A Guide to the Orrie S. Clark Papers, 1920-1931
From Attica, Indiana, Orrie S. Clark was a trail rider and vice president of the Central National Bank of Attica, Indiana. He also wrote Clay Allison of the Washita: First a Cow Man and then an Extinguisher of Bad Men (1920).
A volume of transcribed correspondence, Photostat newspaper clippings, and a literary production composes the Orrie S. Clark Papers, 1920-1931, documenting Clark’s experiences in the American Old West and his research on gunmen and cowboys. Correspondence to and from Orrie S. Clark, 1920-1931, discusses gunfighter Clay Allison; Charles A. Siringo and other early settlers in Texas, Oklahoma, and New Mexico; and writers Emerson Hough and Andy Adams. Newspaper clippings, 1925, undated, includes Clark’s review of Hough’s book North of 36 and reminiscences about the western frontier, while the undated literary production recounts his experiences with Allison, Jim East, and other cowboys and gunmen.

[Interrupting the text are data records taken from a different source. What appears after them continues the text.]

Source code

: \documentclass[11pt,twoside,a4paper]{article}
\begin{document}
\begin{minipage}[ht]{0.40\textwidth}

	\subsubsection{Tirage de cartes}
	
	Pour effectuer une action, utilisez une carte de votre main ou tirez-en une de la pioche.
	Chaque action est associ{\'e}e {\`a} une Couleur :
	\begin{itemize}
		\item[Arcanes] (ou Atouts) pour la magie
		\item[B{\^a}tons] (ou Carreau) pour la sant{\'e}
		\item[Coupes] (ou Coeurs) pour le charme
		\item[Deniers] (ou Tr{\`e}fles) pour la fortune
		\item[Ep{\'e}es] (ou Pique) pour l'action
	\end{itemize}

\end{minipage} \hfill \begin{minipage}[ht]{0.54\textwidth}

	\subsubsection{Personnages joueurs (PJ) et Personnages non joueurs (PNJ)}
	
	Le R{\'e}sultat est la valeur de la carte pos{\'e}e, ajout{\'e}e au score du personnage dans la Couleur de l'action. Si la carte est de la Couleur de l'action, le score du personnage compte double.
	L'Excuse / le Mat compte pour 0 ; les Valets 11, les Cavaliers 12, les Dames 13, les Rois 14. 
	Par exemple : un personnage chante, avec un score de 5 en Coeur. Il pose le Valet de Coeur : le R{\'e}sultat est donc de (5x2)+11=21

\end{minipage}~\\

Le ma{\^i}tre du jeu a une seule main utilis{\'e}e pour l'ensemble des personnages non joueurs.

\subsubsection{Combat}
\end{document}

This collection is open for research use.
Orrie S. Clark Papers, 1920-1931, Dolph Briscoe Center for American History, The University of Texas at Austin.
This collection contains unprocessed materials.
Basic processing and cataloging of this collection was supported with funds from the National Historical Publications and Records Commission (NHPRC) for the Briscoe Center’s "History Revealed: Bringing Collections to Light" project, 2009-2011.